IPL-VII auction: The missing Sri Lankan link

February 13, 2014 12:51 am | Updated August 25, 2016 12:07 am IST

At a reserve price of Rs. two crore, Mahela Jayawardene was the second player on the block. Just that when auctioneer Richard Madley mentioned the former Sri Lankan captain’s name, the room lapsed into silence.

Dubiously Jayawardene became the first player to remain unsold. As the day progressed, Jayawardene wasn’t alone in the rejection-bag and startlingly he had company in fellow players from the Emerald Isle with Angelo Mathews, Tillakaratne Dilshan and others finding no buyers.

Suddenly there were whispers about geo-political undercurrents while the truth was actually steeped in pragmatism. Sri Lanka is scheduled to tour England in May and the team-owners were wary about that.

Meanwhile, IPL Chairman Ranjib Biswal clarified: “The Sri Lankans are very much part of the auction just that the teams have their own strategies.”

It was not entirely doom for the Sri Lankans as Thisara Perera and Muttiah Muralitharan were bagged by King’s XI Punjab and Royal Challengers Bangalore respectively.

IPL across the seas?

With general elections slated for this summer, a question mark lingers around staging the IPL simultaneously.

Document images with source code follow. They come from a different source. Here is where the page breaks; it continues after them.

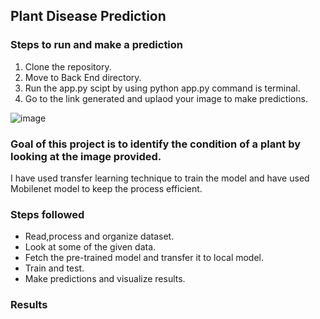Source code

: ## **Plant Disease Prediction**

### Steps to run and make a prediction
1. Clone the repository.
2. Move to Back End directory.
3. Run the app.py scipt by using python app.py command is terminal.
4. Go to the link generated and uplaod your image to make predictions.

![image](https://user-images.githubusercontent.com/54211313/124752695-ce313180-df45-11eb-9126-78b1f6760030.png)

### Goal of this project is to identify the condition of a plant by looking at the image provided.

I have used transfer learning technique to train the model and have used Mobilenet model to keep the process efficient.

### Steps followed 
- Read,process and organize dataset.
- Look at some of the given data.
- Fetch the pre-trained model and transfer it to local model.
- Train and test.
- Make predictions and visualize results.

### Results
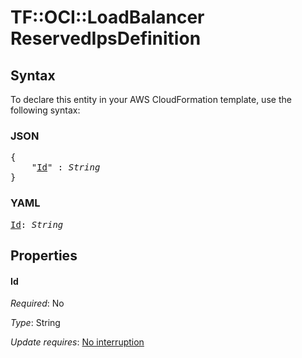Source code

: # TF::OCI::LoadBalancer ReservedIpsDefinition

## Syntax

To declare this entity in your AWS CloudFormation template, use the following syntax:

### JSON

<pre>
{
    "<a href="#id" title="Id">Id</a>" : <i>String</i>
}
</pre>

### YAML

<pre>
<a href="#id" title="Id">Id</a>: <i>String</i>
</pre>

## Properties

#### Id

_Required_: No

_Type_: String

_Update requires_: [No interruption](https://docs.aws.amazon.com/AWSCloudFormation/latest/UserGuide/using-cfn-updating-stacks-update-behaviors.html#update-no-interrupt)

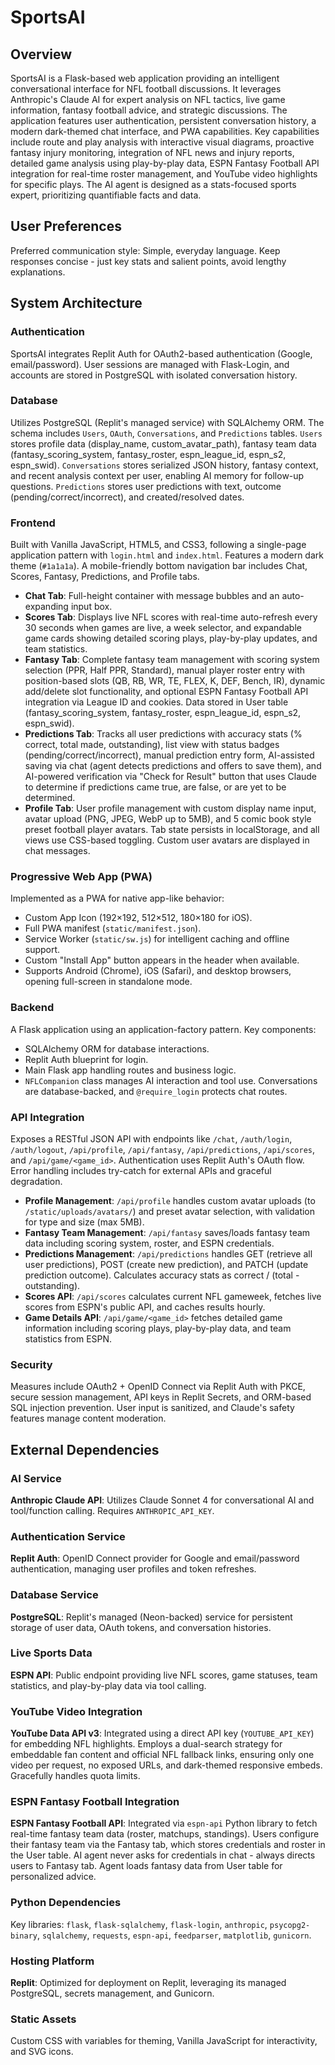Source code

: # SportsAI

## Overview

SportsAI is a Flask-based web application providing an intelligent conversational interface for NFL football discussions. It leverages Anthropic's Claude AI for expert analysis on NFL tactics, live game information, fantasy football advice, and strategic discussions. The application features user authentication, persistent conversation history, a modern dark-themed chat interface, and PWA capabilities. Key capabilities include route and play analysis with interactive visual diagrams, proactive fantasy injury monitoring, integration of NFL news and injury reports, detailed game analysis using play-by-play data, ESPN Fantasy Football API integration for real-time roster management, and YouTube video highlights for specific plays. The AI agent is designed as a stats-focused sports expert, prioritizing quantifiable facts and data.

## User Preferences

Preferred communication style: Simple, everyday language. Keep responses concise - just key stats and salient points, avoid lengthy explanations.

## System Architecture

### Authentication

SportsAI integrates Replit Auth for OAuth2-based authentication (Google, email/password). User sessions are managed with Flask-Login, and accounts are stored in PostgreSQL with isolated conversation history.

### Database

Utilizes PostgreSQL (Replit's managed service) with SQLAlchemy ORM. The schema includes `Users`, `OAuth`, `Conversations`, and `Predictions` tables. `Users` stores profile data (display_name, custom_avatar_path), fantasy team data (fantasy_scoring_system, fantasy_roster, espn_league_id, espn_s2, espn_swid). `Conversations` stores serialized JSON history, fantasy context, and recent analysis context per user, enabling AI memory for follow-up questions. `Predictions` stores user predictions with text, outcome (pending/correct/incorrect), and created/resolved dates.

### Frontend

Built with Vanilla JavaScript, HTML5, and CSS3, following a single-page application pattern with `login.html` and `index.html`. Features a modern dark theme (`#1a1a1a`). A mobile-friendly bottom navigation bar includes Chat, Scores, Fantasy, Predictions, and Profile tabs.
- **Chat Tab**: Full-height container with message bubbles and an auto-expanding input box.
- **Scores Tab**: Displays live NFL scores with real-time auto-refresh every 30 seconds when games are live, a week selector, and expandable game cards showing detailed scoring plays, play-by-play updates, and team statistics.
- **Fantasy Tab**: Complete fantasy team management with scoring system selection (PPR, Half PPR, Standard), manual player roster entry with position-based slots (QB, RB, WR, TE, FLEX, K, DEF, Bench, IR), dynamic add/delete slot functionality, and optional ESPN Fantasy Football API integration via League ID and cookies. Data stored in User table (fantasy_scoring_system, fantasy_roster, espn_league_id, espn_s2, espn_swid).
- **Predictions Tab**: Tracks all user predictions with accuracy stats (% correct, total made, outstanding), list view with status badges (pending/correct/incorrect), manual prediction entry form, AI-assisted saving via chat (agent detects predictions and offers to save them), and AI-powered verification via "Check for Result" button that uses Claude to determine if predictions came true, are false, or are yet to be determined.
- **Profile Tab**: User profile management with custom display name input, avatar upload (PNG, JPEG, WebP up to 5MB), and 5 comic book style preset football player avatars.
Tab state persists in localStorage, and all views use CSS-based toggling. Custom user avatars are displayed in chat messages.

### Progressive Web App (PWA)

Implemented as a PWA for native app-like behavior:
- Custom App Icon (192×192, 512×512, 180×180 for iOS).
- Full PWA manifest (`static/manifest.json`).
- Service Worker (`static/sw.js`) for intelligent caching and offline support.
- Custom "Install App" button appears in the header when available.
- Supports Android (Chrome), iOS (Safari), and desktop browsers, opening full-screen in standalone mode.

### Backend

A Flask application using an application-factory pattern. Key components:
- SQLAlchemy ORM for database interactions.
- Replit Auth blueprint for login.
- Main Flask app handling routes and business logic.
- `NFLCompanion` class manages AI interaction and tool use.
Conversations are database-backed, and `@require_login` protects chat routes.

### API Integration

Exposes a RESTful JSON API with endpoints like `/chat`, `/auth/login`, `/auth/logout`, `/api/profile`, `/api/fantasy`, `/api/predictions`, `/api/scores`, and `/api/game/<game_id>`. Authentication uses Replit Auth's OAuth flow. Error handling includes try-catch for external APIs and graceful degradation.
- **Profile Management**: `/api/profile` handles custom avatar uploads (to `/static/uploads/avatars/`) and preset avatar selection, with validation for type and size (max 5MB).
- **Fantasy Team Management**: `/api/fantasy` saves/loads fantasy team data including scoring system, roster, and ESPN credentials.
- **Predictions Management**: `/api/predictions` handles GET (retrieve all user predictions), POST (create new prediction), and PATCH (update prediction outcome). Calculates accuracy stats as correct / (total - outstanding).
- **Scores API**: `/api/scores` calculates current NFL gameweek, fetches live scores from ESPN's public API, and caches results hourly.
- **Game Details API**: `/api/game/<game_id>` fetches detailed game information including scoring plays, play-by-play data, and team statistics from ESPN.

### Security

Measures include OAuth2 + OpenID Connect via Replit Auth with PKCE, secure session management, API keys in Replit Secrets, and ORM-based SQL injection prevention. User input is sanitized, and Claude's safety features manage content moderation.

## External Dependencies

### AI Service

**Anthropic Claude API**: Utilizes Claude Sonnet 4 for conversational AI and tool/function calling. Requires `ANTHROPIC_API_KEY`.

### Authentication Service

**Replit Auth**: OpenID Connect provider for Google and email/password authentication, managing user profiles and token refreshes.

### Database Service

**PostgreSQL**: Replit's managed (Neon-backed) service for persistent storage of user data, OAuth tokens, and conversation histories.

### Live Sports Data

**ESPN API**: Public endpoint providing live NFL scores, game statuses, team statistics, and play-by-play data via tool calling.

### YouTube Video Integration

**YouTube Data API v3**: Integrated using a direct API key (`YOUTUBE_API_KEY`) for embedding NFL highlights. Employs a dual-search strategy for embeddable fan content and official NFL fallback links, ensuring only one video per request, no exposed URLs, and dark-themed responsive embeds. Gracefully handles quota limits.

### ESPN Fantasy Football Integration

**ESPN Fantasy Football API**: Integrated via `espn-api` Python library to fetch real-time fantasy team data (roster, matchups, standings). Users configure their fantasy team via the Fantasy tab, which stores credentials and roster in the User table. AI agent never asks for credentials in chat - always directs users to Fantasy tab. Agent loads fantasy data from User table for personalized advice.

### Python Dependencies

Key libraries: `flask`, `flask-sqlalchemy`, `flask-login`, `anthropic`, `psycopg2-binary`, `sqlalchemy`, `requests`, `espn-api`, `feedparser`, `matplotlib`, `gunicorn`.

### Hosting Platform

**Replit**: Optimized for deployment on Replit, leveraging its managed PostgreSQL, secrets management, and Gunicorn.

### Static Assets

Custom CSS with variables for theming, Vanilla JavaScript for interactivity, and SVG icons.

Memories of the 2009 edition that shifted base to South Africa for the same reason, have cropped up. In recent times, alternate venues such as South Africa, Sri Lanka, Bangladesh and the United Arab Emirates were all bandied around but the situation is still fluid.

Queried about the possibility of the IPL shifting base, the league’s Chairman Ranjib Biswal said: “It is the Indian Premier League and we would love to have it in India. We are awaiting the dates of the general elections and then we will decide if we have to look at other venues, a few of them are being considered. Once we know the election dates then we can decide about the venues and about having some matches in India after the elections are over.”

An actress and the flashbulbs

Preity Zinta left the photographers in a tizzy while she attended two press conferences in the media room. As an actress, the co-owner of King’s XI Punjab is not immune to flashbulbs but beyond a point she did get fidgety. “Hey, come on please, enough,” she implored before getting serious and explaining the rationale behind her management’s player-choices while a low-profile coach Sanjay Bangar spoke a few words.

In the evening when Sunrisers Hyderabad’s mentor K. Srikkanth asked her if she followed Tamil, Zinta quipped: Anna, sheekrama po (Elder brother, please proceed fast). A bemused Srikkanth asked her about her limited knowledge of the language and she said: “Oh, we have a lot of Tamil-speaking people in the various shooting units and I picked up this basic stuff.”